When installing the Native App, you will be asked for the following privileges:

  • BIND SERVICE ENDPOINT, which is necessary to create the Egress configuration to allow your App to contact your Sifflet instance.
  • CREATE COMPUTE POOL, which allows the app to create a compute pool in which the Native App container will run.

After installing the Native App, you control which permissions you grant Sifflet on your Snowflake resources. As a baseline, Sifflet requires read-only access to all monitored assets. No write access is needed. These permissions are granted directly to the Native App as explained in Step 2 of the Installation process.

To authenticate the Native App against your Sifflet instance, you configure an access token through a Snowflake Secret that you create outside of the Native App context.

In the Native App, you specify an External Access Integration configured with the (unique) URL of your Sifflet instance. Thus, the Native App may never send information to another service nor to a different Sifflet customer.

Networking

The Native App doesn't expose any public endpoint. No ingress traffic network rule is necessary.

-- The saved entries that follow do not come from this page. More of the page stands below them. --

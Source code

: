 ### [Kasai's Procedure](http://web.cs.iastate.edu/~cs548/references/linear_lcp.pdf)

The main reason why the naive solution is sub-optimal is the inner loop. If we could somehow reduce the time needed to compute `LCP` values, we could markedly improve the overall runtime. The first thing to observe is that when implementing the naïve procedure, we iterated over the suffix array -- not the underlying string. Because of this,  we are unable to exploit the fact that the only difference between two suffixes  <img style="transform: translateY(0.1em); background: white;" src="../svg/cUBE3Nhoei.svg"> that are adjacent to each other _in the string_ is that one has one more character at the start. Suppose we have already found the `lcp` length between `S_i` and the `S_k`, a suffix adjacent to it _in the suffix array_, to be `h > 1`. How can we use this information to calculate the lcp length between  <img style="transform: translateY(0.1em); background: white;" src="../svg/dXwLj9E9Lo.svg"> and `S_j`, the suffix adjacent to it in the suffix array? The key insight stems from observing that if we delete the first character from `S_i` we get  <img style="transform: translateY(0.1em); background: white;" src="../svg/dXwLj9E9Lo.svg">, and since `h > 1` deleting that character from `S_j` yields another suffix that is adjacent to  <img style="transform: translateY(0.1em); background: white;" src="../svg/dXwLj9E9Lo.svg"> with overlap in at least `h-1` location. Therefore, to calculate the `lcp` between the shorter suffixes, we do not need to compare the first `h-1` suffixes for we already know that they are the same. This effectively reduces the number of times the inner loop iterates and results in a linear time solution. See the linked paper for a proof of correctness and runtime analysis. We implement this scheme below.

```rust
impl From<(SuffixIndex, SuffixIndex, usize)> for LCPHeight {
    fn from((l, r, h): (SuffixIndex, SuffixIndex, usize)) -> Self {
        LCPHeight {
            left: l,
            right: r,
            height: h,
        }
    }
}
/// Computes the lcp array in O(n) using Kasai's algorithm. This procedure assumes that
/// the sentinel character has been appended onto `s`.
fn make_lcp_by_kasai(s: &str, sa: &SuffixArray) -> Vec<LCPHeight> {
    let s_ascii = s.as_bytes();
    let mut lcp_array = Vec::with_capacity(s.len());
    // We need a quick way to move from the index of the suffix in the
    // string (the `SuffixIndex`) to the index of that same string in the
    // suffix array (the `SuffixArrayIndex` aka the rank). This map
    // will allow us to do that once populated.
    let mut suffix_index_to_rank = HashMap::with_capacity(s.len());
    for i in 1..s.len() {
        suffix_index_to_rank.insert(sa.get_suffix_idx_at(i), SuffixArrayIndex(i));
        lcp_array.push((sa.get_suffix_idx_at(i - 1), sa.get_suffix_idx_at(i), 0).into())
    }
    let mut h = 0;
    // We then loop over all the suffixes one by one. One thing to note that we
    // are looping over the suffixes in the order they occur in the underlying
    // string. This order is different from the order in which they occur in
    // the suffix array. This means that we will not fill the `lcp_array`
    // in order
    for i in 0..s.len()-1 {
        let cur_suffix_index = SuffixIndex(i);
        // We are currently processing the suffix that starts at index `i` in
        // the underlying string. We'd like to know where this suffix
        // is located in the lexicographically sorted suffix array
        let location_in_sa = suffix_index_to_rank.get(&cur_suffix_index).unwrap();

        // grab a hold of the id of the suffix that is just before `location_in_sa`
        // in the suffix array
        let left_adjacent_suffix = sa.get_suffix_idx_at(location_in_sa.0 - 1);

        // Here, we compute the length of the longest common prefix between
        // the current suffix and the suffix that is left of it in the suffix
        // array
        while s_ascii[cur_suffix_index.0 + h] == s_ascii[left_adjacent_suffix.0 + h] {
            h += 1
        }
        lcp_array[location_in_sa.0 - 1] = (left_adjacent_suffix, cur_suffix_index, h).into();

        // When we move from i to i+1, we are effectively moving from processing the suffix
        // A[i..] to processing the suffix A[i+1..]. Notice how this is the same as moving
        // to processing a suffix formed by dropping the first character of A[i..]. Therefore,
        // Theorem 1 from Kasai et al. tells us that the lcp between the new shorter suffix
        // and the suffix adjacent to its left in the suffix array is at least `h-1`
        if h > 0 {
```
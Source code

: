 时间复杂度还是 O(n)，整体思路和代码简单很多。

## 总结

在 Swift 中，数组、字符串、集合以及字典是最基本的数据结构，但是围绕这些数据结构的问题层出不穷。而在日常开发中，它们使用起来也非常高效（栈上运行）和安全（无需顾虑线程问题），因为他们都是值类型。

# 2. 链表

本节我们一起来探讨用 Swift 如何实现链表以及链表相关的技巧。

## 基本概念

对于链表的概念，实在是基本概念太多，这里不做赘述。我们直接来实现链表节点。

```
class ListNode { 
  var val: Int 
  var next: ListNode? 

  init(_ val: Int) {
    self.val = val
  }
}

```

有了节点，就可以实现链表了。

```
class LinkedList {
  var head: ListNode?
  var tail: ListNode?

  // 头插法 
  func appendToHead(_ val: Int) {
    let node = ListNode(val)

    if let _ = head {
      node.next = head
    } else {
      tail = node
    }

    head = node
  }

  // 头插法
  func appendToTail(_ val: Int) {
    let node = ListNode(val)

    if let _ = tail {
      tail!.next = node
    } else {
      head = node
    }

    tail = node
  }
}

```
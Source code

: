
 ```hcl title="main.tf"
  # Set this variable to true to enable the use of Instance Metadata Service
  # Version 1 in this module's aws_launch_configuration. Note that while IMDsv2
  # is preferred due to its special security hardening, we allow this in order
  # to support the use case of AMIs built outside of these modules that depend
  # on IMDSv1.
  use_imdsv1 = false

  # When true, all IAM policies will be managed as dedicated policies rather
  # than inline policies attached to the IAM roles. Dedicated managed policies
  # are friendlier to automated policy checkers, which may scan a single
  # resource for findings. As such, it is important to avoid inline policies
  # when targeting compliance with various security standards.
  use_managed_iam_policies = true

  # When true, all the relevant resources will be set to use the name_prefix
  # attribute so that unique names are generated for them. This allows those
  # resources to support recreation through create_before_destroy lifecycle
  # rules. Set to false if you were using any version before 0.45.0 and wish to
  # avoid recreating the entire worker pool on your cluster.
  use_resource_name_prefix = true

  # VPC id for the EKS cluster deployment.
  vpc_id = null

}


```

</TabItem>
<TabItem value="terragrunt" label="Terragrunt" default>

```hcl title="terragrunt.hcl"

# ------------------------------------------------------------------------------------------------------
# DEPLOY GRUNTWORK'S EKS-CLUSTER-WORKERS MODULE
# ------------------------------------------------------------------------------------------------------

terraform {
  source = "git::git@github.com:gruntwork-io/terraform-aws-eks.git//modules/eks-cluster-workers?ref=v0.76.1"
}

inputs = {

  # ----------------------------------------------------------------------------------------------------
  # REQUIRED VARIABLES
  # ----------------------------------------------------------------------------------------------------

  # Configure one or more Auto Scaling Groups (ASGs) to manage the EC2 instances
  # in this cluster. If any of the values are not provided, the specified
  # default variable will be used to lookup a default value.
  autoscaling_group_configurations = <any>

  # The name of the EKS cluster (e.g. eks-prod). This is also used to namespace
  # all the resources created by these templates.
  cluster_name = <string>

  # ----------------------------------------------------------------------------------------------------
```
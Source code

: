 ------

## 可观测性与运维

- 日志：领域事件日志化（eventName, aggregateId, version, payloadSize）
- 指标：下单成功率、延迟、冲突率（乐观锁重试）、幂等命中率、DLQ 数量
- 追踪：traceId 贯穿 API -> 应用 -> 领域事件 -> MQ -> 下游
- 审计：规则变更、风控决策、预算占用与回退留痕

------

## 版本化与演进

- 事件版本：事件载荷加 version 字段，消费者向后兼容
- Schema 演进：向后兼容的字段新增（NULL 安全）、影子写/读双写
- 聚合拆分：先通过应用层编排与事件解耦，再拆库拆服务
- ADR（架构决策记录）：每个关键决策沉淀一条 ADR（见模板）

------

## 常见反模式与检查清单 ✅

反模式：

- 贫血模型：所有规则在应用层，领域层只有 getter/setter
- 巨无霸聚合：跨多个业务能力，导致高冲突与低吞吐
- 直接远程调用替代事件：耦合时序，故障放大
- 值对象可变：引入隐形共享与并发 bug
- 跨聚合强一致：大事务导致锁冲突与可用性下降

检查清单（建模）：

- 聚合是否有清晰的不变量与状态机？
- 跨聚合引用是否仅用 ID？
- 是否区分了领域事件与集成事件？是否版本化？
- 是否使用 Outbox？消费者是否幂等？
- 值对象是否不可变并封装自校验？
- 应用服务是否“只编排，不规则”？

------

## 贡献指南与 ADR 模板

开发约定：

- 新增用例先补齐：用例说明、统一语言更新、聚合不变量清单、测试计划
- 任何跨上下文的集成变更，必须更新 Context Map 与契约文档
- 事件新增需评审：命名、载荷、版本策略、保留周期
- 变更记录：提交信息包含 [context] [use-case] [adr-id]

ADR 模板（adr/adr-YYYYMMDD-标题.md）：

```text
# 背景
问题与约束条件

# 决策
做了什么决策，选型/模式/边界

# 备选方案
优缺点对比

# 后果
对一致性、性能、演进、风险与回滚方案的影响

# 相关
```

The Native App requires a single external integration. This external integration allows traffic from the Native App to your Sifflet instance. The Native App does not send any other egress traffic.

Further reading

Also see our dedicated security documentation: https://docs.siffletdata.com/docs/security.


Limitations

Because of limitations on the Snowflake Native App framework and on the Sifflet Native App implementation:

  • It is not possible to grant future grants to an application. Because of this, discovery of new schemas in monitored tables is greatly limited and grants need to be explicitely given on all new schemas.
  • Lineage is not available through the Snowflake Native App.